(Source texts of formatted documents)
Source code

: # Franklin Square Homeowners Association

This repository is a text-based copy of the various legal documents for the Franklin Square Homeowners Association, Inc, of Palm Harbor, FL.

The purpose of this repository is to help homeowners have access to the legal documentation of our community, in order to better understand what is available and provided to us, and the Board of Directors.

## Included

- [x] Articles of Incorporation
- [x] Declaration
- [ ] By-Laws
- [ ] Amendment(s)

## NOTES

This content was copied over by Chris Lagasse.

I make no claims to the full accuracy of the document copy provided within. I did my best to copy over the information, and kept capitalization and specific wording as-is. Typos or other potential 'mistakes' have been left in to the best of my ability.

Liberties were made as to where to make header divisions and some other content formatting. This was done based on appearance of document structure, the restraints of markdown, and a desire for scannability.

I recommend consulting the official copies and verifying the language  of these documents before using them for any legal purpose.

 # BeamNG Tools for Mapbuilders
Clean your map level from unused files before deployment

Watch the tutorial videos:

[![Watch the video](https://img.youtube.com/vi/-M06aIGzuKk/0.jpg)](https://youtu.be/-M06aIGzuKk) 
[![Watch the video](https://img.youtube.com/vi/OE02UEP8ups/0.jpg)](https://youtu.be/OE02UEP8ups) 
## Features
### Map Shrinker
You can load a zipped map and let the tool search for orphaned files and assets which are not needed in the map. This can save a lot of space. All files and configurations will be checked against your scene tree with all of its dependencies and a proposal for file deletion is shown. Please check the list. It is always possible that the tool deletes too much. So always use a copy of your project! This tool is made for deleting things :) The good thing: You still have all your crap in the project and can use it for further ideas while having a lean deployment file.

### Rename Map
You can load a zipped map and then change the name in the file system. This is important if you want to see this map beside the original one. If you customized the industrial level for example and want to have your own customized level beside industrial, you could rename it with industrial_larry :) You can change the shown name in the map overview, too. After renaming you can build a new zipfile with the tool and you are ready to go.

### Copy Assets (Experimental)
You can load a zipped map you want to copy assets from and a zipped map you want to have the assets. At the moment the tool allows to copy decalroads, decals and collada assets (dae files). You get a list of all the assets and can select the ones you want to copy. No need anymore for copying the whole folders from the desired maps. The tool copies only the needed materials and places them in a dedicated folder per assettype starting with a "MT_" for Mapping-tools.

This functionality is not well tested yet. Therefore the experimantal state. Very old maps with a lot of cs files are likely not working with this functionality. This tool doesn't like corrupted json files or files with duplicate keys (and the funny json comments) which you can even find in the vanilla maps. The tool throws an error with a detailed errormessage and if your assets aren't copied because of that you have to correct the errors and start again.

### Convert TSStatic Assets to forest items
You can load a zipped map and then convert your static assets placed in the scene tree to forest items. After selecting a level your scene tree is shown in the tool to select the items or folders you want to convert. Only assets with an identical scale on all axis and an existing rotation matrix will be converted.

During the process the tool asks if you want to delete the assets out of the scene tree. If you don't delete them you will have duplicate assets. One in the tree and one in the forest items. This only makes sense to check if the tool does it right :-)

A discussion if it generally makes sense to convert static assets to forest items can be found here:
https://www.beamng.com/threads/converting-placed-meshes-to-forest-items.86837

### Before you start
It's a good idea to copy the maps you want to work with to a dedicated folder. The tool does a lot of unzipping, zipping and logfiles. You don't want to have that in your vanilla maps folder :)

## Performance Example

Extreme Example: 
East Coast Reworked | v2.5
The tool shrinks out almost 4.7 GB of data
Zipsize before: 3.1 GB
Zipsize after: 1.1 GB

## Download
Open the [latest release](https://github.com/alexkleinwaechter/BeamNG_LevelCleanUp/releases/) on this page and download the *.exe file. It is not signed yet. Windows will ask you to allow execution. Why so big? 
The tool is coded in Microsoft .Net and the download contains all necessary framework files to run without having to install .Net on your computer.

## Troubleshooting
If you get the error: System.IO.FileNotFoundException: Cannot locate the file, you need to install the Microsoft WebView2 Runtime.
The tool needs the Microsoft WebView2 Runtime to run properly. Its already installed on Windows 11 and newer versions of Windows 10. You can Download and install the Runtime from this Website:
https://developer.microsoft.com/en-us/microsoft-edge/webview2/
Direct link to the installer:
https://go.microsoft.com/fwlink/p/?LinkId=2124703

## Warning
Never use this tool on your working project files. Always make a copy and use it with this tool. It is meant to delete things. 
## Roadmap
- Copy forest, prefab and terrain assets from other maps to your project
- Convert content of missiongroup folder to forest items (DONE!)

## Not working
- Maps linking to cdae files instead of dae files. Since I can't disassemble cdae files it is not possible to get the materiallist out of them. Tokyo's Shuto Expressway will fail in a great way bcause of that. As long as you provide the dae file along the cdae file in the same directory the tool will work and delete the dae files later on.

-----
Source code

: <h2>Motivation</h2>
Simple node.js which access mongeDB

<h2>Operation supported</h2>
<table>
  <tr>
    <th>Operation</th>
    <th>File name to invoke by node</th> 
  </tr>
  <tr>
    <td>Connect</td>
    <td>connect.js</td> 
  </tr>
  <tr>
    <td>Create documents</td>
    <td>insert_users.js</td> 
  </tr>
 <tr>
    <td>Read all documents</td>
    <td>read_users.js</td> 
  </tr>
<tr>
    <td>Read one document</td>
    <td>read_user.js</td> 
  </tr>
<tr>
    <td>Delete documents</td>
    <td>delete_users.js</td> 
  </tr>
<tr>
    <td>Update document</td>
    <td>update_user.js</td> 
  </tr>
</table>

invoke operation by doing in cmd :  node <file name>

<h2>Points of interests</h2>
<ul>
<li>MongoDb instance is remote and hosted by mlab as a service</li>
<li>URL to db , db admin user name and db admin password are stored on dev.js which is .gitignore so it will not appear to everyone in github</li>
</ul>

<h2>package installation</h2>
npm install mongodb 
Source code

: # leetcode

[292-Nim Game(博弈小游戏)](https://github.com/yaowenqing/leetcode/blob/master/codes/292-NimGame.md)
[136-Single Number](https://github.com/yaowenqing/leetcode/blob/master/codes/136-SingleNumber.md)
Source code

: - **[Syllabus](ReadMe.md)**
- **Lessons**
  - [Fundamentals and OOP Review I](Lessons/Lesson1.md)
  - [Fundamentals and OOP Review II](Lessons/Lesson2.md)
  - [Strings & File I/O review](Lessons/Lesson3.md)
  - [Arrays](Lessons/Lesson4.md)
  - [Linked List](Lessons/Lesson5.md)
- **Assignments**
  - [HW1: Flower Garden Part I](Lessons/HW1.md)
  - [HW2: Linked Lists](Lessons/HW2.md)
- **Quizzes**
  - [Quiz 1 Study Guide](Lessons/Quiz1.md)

TRY IT: Write out only the lines that run from the line containing "A discussion if" through the line containing "## Not working", both included, exactly as they appear above.

FINISHED EXERCISE:
A discussion if it generally makes sense to convert static assets to forest items can be found here:
https://www.beamng.com/threads/converting-placed-meshes-to-forest-items.86837

### Before you start
It's a good idea to copy the maps you want to work with to a dedicated folder. The tool does a lot of unzipping, zipping and logfiles. You don't want to have that in your vanilla maps folder :)

## Performance Example

Extreme Example: 
East Coast Reworked | v2.5
The tool shrinks out almost 4.7 GB of data
Zipsize before: 3.1 GB
Zipsize after: 1.1 GB

## Download
Open the [latest release](https://github.com/alexkleinwaechter/BeamNG_LevelCleanUp/releases/) on this page and download the *.exe file. It is not signed yet. Windows will ask you to allow execution. Why so big? 
The tool is coded in Microsoft .Net and the download contains all necessary framework files to run without having to install .Net on your computer.

## Troubleshooting
If you get the error: System.IO.FileNotFoundException: Cannot locate the file, you need to install the Microsoft WebView2 Runtime.
The tool needs the Microsoft WebView2 Runtime to run properly. Its already installed on Windows 11 and newer versions of Windows 10. You can Download and install the Runtime from this Website:
https://developer.microsoft.com/en-us/microsoft-edge/webview2/
Direct link to the installer:
https://go.microsoft.com/fwlink/p/?LinkId=2124703

## Warning
Never use this tool on your working project files. Always make a copy and use it with this tool. It is meant to delete things. 
## Roadmap
- Copy forest, prefab and terrain assets from other maps to your project
- Convert content of missiongroup folder to forest items (DONE!)

## Not working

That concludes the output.